Modified Reason Codes

Code
Current Narrative
Notes
59 Charges are adjusted based on multiple or concurrent procedure rules. (For example multiple surgery or diagnostic imaging, concurrent anesthesia.) Start: 01/01/1995
Last Modified: 02/28/2007
197 Payment adjusted for absence of recertification/authorization. This change effective 1/1/2008: Payment adjusted for absence of precertification/authorization/notification. Start: 10/31/2006
Last Modified: 07/09/2007
115 Payment adjusted as procedure postponed or canceled. This change effective 1/1/2008: Payment adjusted as procedure postponed, canceled, or delayed.

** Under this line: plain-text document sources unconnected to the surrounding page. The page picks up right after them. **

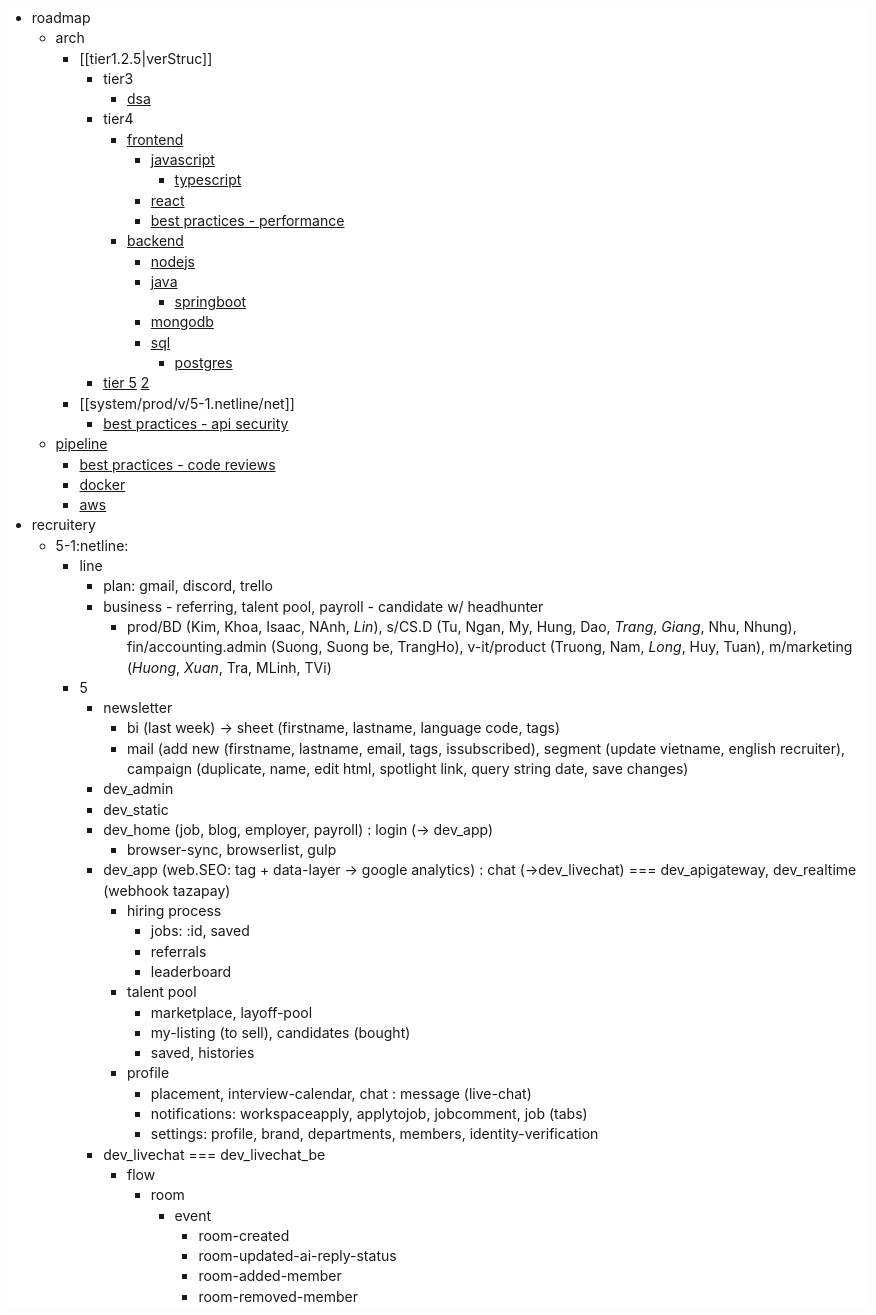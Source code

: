 - roadmap
	- arch
		- [[tier1.2.5|verStruc]]
			- tier3
				- [dsa](https://roadmap.sh/computer-science)
			- tier4
				- [frontend](https://roadmap.sh/frontend)
					- [javascript](https://roadmap.sh/javascript)
						- [typescript](https://roadmap.sh/typescript)
					- [react](https://roadmap.sh/react)
					- [best practices - performance](https://roadmap.sh/best-practices/frontend-performance)
				- [backend](https://roadmap.sh/backend)
					- [nodejs](https://roadmap.sh/nodejs)
					- [java](https://roadmap.sh/java)
						- [springboot](https://roadmap.sh/spring-boot)
					- [mongodb](https://roadmap.sh/mongodb)
					- [sql](https://roadmap.sh/sql)
						- [postgres](https://roadmap.sh/postgresql-dba)
			- [tier 5](https://roadmap.sh/system-design) [2](https://roadmap.sh/software-design-architecture)
		- [[system/prod/v/5-1.netline/net]]
			- [best practices - api security](https://roadmap.sh/best-practices/api-security)
	- [pipeline](https://roadmap.sh/devops)
		- [best practices - code reviews](https://roadmap.sh/best-practices/code-review)
		- [docker](https://roadmap.sh/docker)
		- [aws](https://roadmap.sh/best-practices/aws)
- recruitery
	- 5-1:netline:
		- line
			- plan: gmail, discord, trello
			- business - referring, talent pool, payroll - candidate w/ headhunter
				- prod/BD (Kim, Khoa, Isaac, NAnh, *Lin*), s/CS.D (Tu, Ngan, My, Hung, Dao, *Trang*, *Giang*, Nhu, Nhung), fin/accounting.admin (Suong, Suong be, TrangHo), v-it/product (Truong, Nam, *Long*, Huy, Tuan), m/marketing (*Huong*, *Xuan*, Tra, MLinh, TVi)
		- 5
			- newsletter
				- bi (last week) -> sheet (firstname, lastname, language code, tags)
				- mail (add new (firstname, lastname, email, tags, issubscribed), segment (update vietname, english recruiter), campaign (duplicate, name, edit html, spotlight link, query string date, save changes)
			- dev_admin
			- dev_static
			- dev_home (job, blog, employer, payroll) : login (-> dev_app)
				- browser-sync, browserlist, gulp
			- dev_app (web.SEO: tag + data-layer -> google analytics) : chat (->dev_livechat) === dev_apigateway, dev_realtime (webhook tazapay)
				- hiring process
					- jobs: :id, saved
					- referrals
					- leaderboard
				- talent pool
					- marketplace, layoff-pool
					- my-listing (to sell), candidates (bought)
					- saved, histories
				- profile
					- placement, interview-calendar, chat : message (live-chat)
					- notifications: workspaceapply, applytojob, jobcomment, job (tabs)
					- settings: profile, brand, departments, members, identity-verification
			- dev_livechat === dev_livechat_be
				- flow
					- room
						- event
							- room-created
							- room-updated-ai-reply-status
							- room-added-member
							- room-removed-member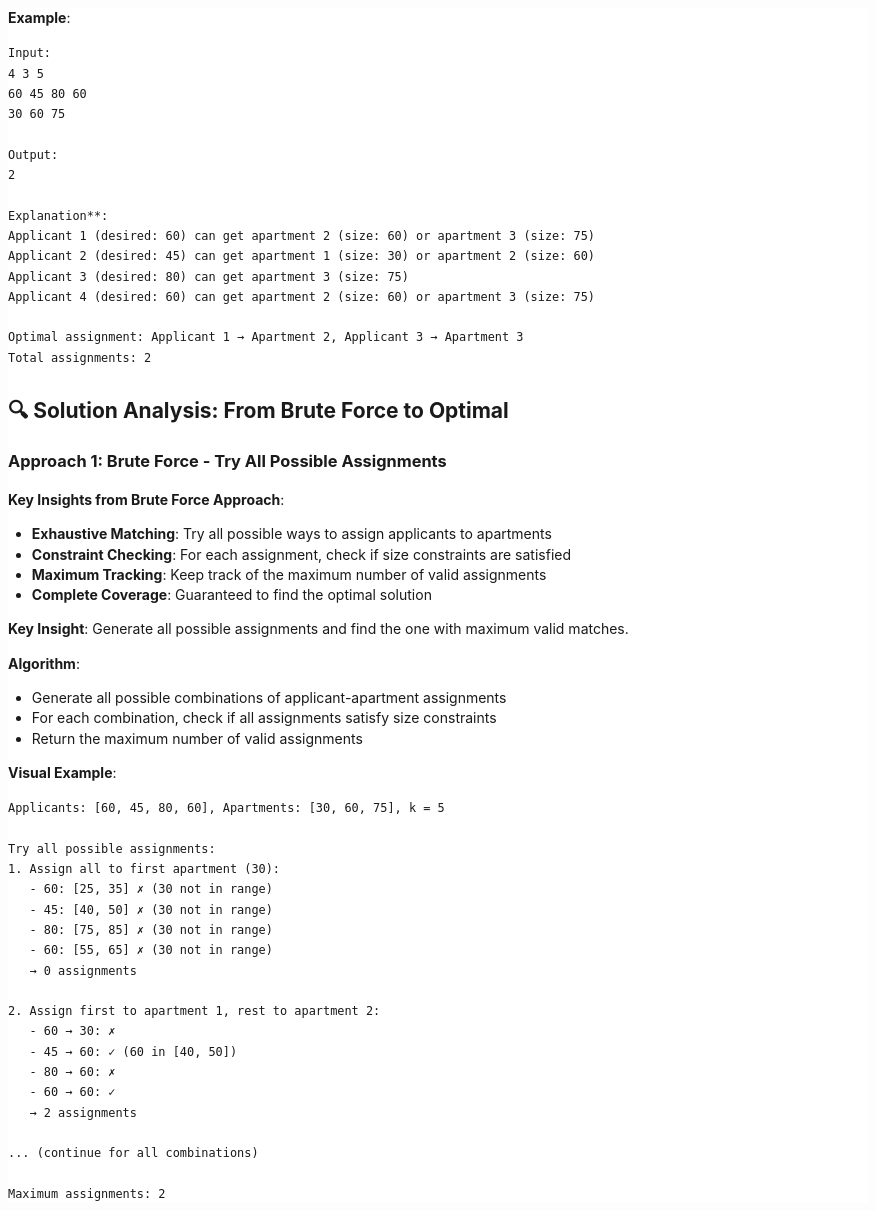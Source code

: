 **Example**:
```
Input:
4 3 5
60 45 80 60
30 60 75

Output:
2

Explanation**: 
Applicant 1 (desired: 60) can get apartment 2 (size: 60) or apartment 3 (size: 75)
Applicant 2 (desired: 45) can get apartment 1 (size: 30) or apartment 2 (size: 60)
Applicant 3 (desired: 80) can get apartment 3 (size: 75)
Applicant 4 (desired: 60) can get apartment 2 (size: 60) or apartment 3 (size: 75)

Optimal assignment: Applicant 1 → Apartment 2, Applicant 3 → Apartment 3
Total assignments: 2
```

## 🔍 Solution Analysis: From Brute Force to Optimal

### Approach 1: Brute Force - Try All Possible Assignments

**Key Insights from Brute Force Approach**:
- **Exhaustive Matching**: Try all possible ways to assign applicants to apartments
- **Constraint Checking**: For each assignment, check if size constraints are satisfied
- **Maximum Tracking**: Keep track of the maximum number of valid assignments
- **Complete Coverage**: Guaranteed to find the optimal solution

**Key Insight**: Generate all possible assignments and find the one with maximum valid matches.

**Algorithm**:
- Generate all possible combinations of applicant-apartment assignments
- For each combination, check if all assignments satisfy size constraints
- Return the maximum number of valid assignments

**Visual Example**:
```
Applicants: [60, 45, 80, 60], Apartments: [30, 60, 75], k = 5

Try all possible assignments:
1. Assign all to first apartment (30): 
   - 60: [25, 35] ✗ (30 not in range)
   - 45: [40, 50] ✗ (30 not in range)
   - 80: [75, 85] ✗ (30 not in range)
   - 60: [55, 65] ✗ (30 not in range)
   → 0 assignments

2. Assign first to apartment 1, rest to apartment 2:
   - 60 → 30: ✗
   - 45 → 60: ✓ (60 in [40, 50])
   - 80 → 60: ✗
   - 60 → 60: ✓
   → 2 assignments

... (continue for all combinations)

Maximum assignments: 2
```
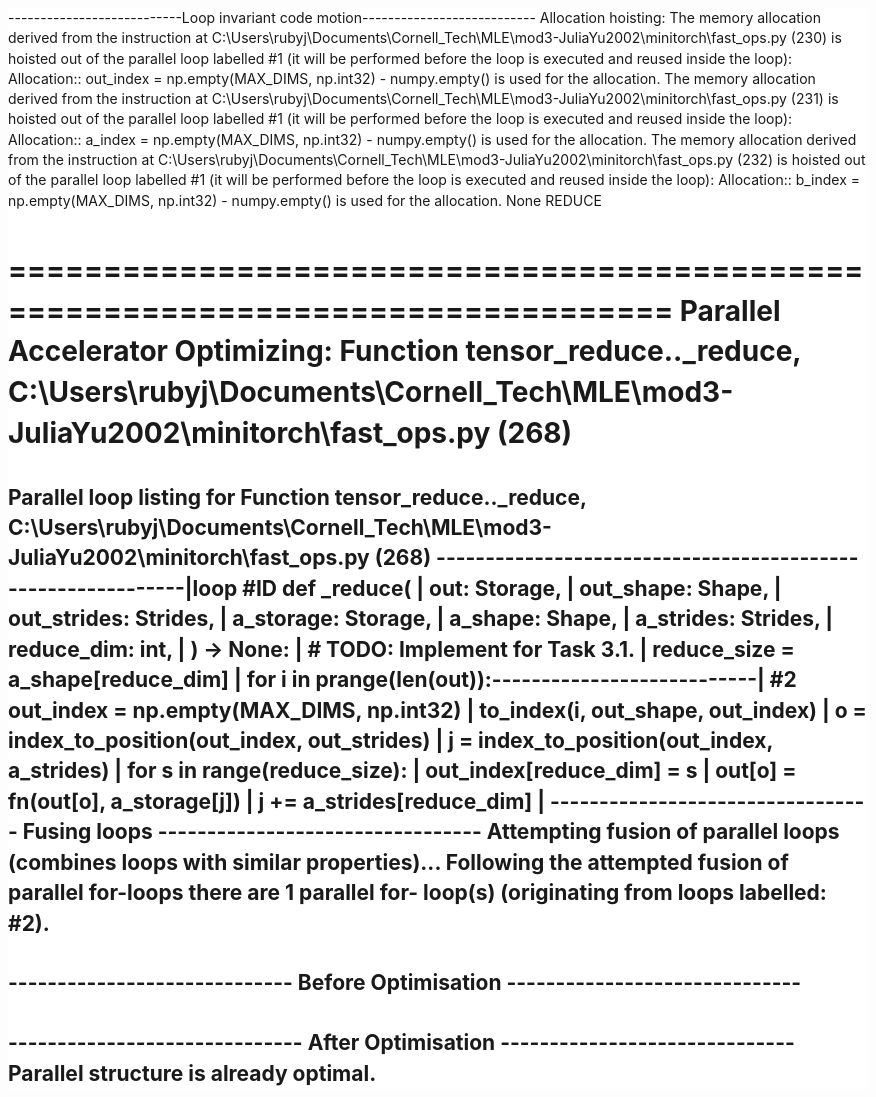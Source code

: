 ---------------------------Loop invariant code motion---------------------------
Allocation hoisting:
The memory allocation derived from the instruction at
C:\Users\rubyj\Documents\Cornell_Tech\MLE\mod3-JuliaYu2002\minitorch\fast_ops.py
 (230) is hoisted out of the parallel loop labelled #1 (it will be performed
before the loop is executed and reused inside the loop):
   Allocation:: out_index = np.empty(MAX_DIMS, np.int32)
    - numpy.empty() is used for the allocation.
The memory allocation derived from the instruction at
C:\Users\rubyj\Documents\Cornell_Tech\MLE\mod3-JuliaYu2002\minitorch\fast_ops.py
 (231) is hoisted out of the parallel loop labelled #1 (it will be performed
before the loop is executed and reused inside the loop):
   Allocation:: a_index = np.empty(MAX_DIMS, np.int32)
    - numpy.empty() is used for the allocation.
The memory allocation derived from the instruction at
C:\Users\rubyj\Documents\Cornell_Tech\MLE\mod3-JuliaYu2002\minitorch\fast_ops.py
 (232) is hoisted out of the parallel loop labelled #1 (it will be performed
before the loop is executed and reused inside the loop):
   Allocation:: b_index = np.empty(MAX_DIMS, np.int32)
    - numpy.empty() is used for the allocation.
None
REDUCE
 
================================================================================
 Parallel Accelerator Optimizing:  Function tensor_reduce.<locals>._reduce,
C:\Users\rubyj\Documents\Cornell_Tech\MLE\mod3-JuliaYu2002\minitorch\fast_ops.py
 (268)
================================================================================


Parallel loop listing for  Function tensor_reduce.<locals>._reduce, C:\Users\rubyj\Documents\Cornell_Tech\MLE\mod3-JuliaYu2002\minitorch\fast_ops.py (268)
-------------------------------------------------------------|loop #ID
    def _reduce(                                             |
        out: Storage,                                        |
        out_shape: Shape,                                    |
        out_strides: Strides,                                |
        a_storage: Storage,                                  |
        a_shape: Shape,                                      |
        a_strides: Strides,                                  |
        reduce_dim: int,                                     |
    ) -> None:                                               |
        # TODO: Implement for Task 3.1.                      |
        reduce_size = a_shape[reduce_dim]                    |
        for i in prange(len(out)):---------------------------| #2
            out_index = np.empty(MAX_DIMS, np.int32)         |
            to_index(i, out_shape, out_index)                |
            o = index_to_position(out_index, out_strides)    |
            j = index_to_position(out_index, a_strides)      |
            for s in range(reduce_size):                     |
                out_index[reduce_dim] = s                    |
                out[o] = fn(out[o], a_storage[j])            |
                j += a_strides[reduce_dim]                   |
--------------------------------- Fusing loops ---------------------------------
Attempting fusion of parallel loops (combines loops with similar properties)...
Following the attempted fusion of parallel for-loops there are 1 parallel for-
loop(s) (originating from loops labelled: #2).
--------------------------------------------------------------------------------
----------------------------- Before Optimisation ------------------------------
--------------------------------------------------------------------------------
------------------------------ After Optimisation ------------------------------
Parallel structure is already optimal.
--------------------------------------------------------------------------------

Start: 01/01/1995
Last Modified: 07/09/2007
85 Interest amount. This change effective 1/1/2008: Patient Interest Adjustment (Use Only Group code PR) Notes: only use when the payment of interest is the responsibility of the patient Start: 01/01/1995
Last Modified: 07/09/2007

Deactivated Reason Codes

Code
Current Narrative
Notes
A2 Contractual adjustment. Notes: Use Code 45 with Group Code “C” or use another appropriate specific adjustment code. The “Stop” date of 1/1/2008 may change. Start: 01/01/1995
Stop: 01/01/2008
Last Modified: 02/28/2007
207 NPI denial - Invalid format Start: 07/09/2007
Stop: 05/23/2008

In addition, CR5721 contains a comprehensive list of deactivated reason codes. These codes have been deactivated prior to publication of CR5721 and have been included in previous CRs. Because of a policy change, the deactivation date may have moved from a specific version to a specific date. Contractors will not use any of these codes in any original business messages, but these codes may be used in derivative business messages (messages where the code is being reported from the original business message). This list can be viewed by accessing CR5721 at the Web address cited in the “Additional Information” section (above) of this article.

Disclaimer
This article was prepared as a service to the public and is not intended to grant rights or impose obligations. This article may contain references or links to statutes, regulations, or other policy materials. The information provided is only intended to be a general summary. It is not intended to take the place of either the written law or regulations. We encourage readers to review the specific statutes, regulations and other interpretive materials for a full and accurate statement of their contents.